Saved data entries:
= Beginning of Section =

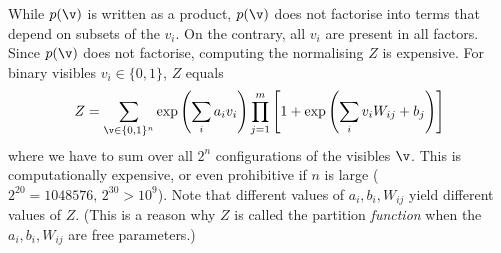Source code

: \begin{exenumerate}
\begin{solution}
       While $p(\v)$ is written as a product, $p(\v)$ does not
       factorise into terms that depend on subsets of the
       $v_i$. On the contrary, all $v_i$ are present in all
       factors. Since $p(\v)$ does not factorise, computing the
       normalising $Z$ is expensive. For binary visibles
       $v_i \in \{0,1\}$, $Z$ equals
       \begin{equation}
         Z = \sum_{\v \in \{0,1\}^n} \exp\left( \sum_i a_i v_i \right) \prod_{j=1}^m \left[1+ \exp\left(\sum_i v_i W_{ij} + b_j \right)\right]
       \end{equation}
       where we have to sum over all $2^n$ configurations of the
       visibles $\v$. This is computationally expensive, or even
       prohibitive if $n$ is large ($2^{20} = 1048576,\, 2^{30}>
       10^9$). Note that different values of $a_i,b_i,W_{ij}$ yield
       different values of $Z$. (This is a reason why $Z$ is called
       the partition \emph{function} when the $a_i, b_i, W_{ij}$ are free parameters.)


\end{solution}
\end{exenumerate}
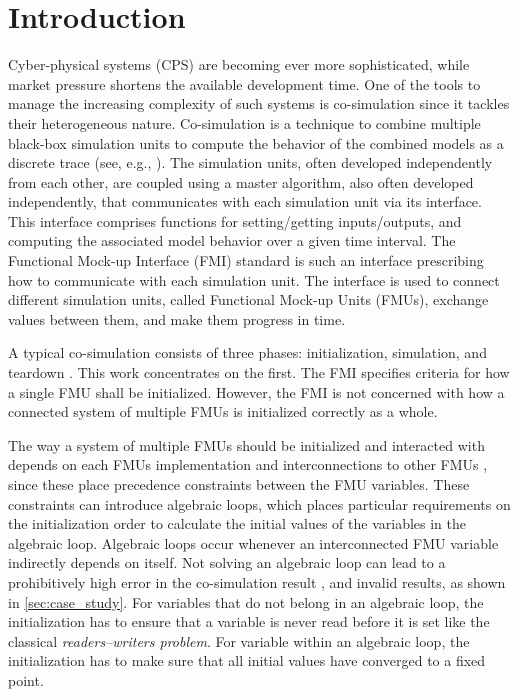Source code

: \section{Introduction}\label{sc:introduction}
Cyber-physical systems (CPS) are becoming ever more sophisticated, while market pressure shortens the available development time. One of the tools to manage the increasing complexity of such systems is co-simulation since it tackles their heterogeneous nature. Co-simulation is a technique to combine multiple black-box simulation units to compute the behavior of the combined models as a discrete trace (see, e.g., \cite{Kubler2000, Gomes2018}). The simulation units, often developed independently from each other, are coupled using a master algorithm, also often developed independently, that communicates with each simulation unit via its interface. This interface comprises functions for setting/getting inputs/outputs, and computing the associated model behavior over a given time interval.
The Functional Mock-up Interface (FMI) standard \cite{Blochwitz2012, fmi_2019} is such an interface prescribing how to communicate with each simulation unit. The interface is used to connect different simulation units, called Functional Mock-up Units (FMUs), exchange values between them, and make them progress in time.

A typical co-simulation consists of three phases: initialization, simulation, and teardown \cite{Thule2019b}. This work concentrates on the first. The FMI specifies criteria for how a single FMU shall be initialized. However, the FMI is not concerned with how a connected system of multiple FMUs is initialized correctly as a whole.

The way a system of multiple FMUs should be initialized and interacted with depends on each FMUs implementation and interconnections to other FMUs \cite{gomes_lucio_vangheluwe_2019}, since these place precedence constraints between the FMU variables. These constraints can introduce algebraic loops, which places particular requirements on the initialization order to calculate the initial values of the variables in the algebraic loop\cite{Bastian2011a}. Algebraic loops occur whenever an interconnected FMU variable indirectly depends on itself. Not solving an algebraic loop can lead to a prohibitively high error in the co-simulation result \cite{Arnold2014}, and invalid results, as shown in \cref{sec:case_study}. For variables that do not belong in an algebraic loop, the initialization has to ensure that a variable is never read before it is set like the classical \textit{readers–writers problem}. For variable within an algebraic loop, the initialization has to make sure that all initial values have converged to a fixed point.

= End of Section =
= Beginning of Section =

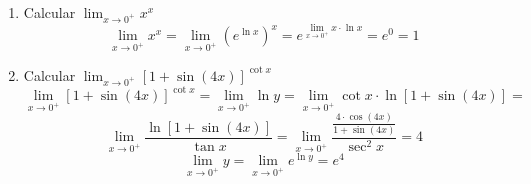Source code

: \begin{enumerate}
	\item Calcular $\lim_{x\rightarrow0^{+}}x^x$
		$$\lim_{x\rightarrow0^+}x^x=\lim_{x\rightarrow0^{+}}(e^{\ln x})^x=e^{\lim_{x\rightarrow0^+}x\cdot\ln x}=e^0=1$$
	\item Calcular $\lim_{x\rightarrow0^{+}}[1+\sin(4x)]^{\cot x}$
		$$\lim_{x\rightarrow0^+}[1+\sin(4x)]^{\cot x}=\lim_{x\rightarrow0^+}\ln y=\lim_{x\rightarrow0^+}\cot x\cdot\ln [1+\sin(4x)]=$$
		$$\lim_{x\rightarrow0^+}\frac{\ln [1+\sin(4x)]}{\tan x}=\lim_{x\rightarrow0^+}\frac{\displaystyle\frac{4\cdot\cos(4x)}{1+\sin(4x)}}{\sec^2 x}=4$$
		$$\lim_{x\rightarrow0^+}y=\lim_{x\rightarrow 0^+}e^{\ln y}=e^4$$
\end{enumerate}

= End of Section =

## Instructions for the task
Would you please copy all lines in the data that contain the word "interface"?

## Response to this task
Cyber-physical systems (CPS) are becoming ever more sophisticated, while market pressure shortens the available development time. One of the tools to manage the increasing complexity of such systems is co-simulation since it tackles their heterogeneous nature. Co-simulation is a technique to combine multiple black-box simulation units to compute the behavior of the combined models as a discrete trace (see, e.g., \cite{Kubler2000, Gomes2018}). The simulation units, often developed independently from each other, are coupled using a master algorithm, also often developed independently, that communicates with each simulation unit via its interface. This interface comprises functions for setting/getting inputs/outputs, and computing the associated model behavior over a given time interval.
The Functional Mock-up Interface (FMI) standard \cite{Blochwitz2012, fmi_2019} is such an interface prescribing how to communicate with each simulation unit. The interface is used to connect different simulation units, called Functional Mock-up Units (FMUs), exchange values between them, and make them progress in time.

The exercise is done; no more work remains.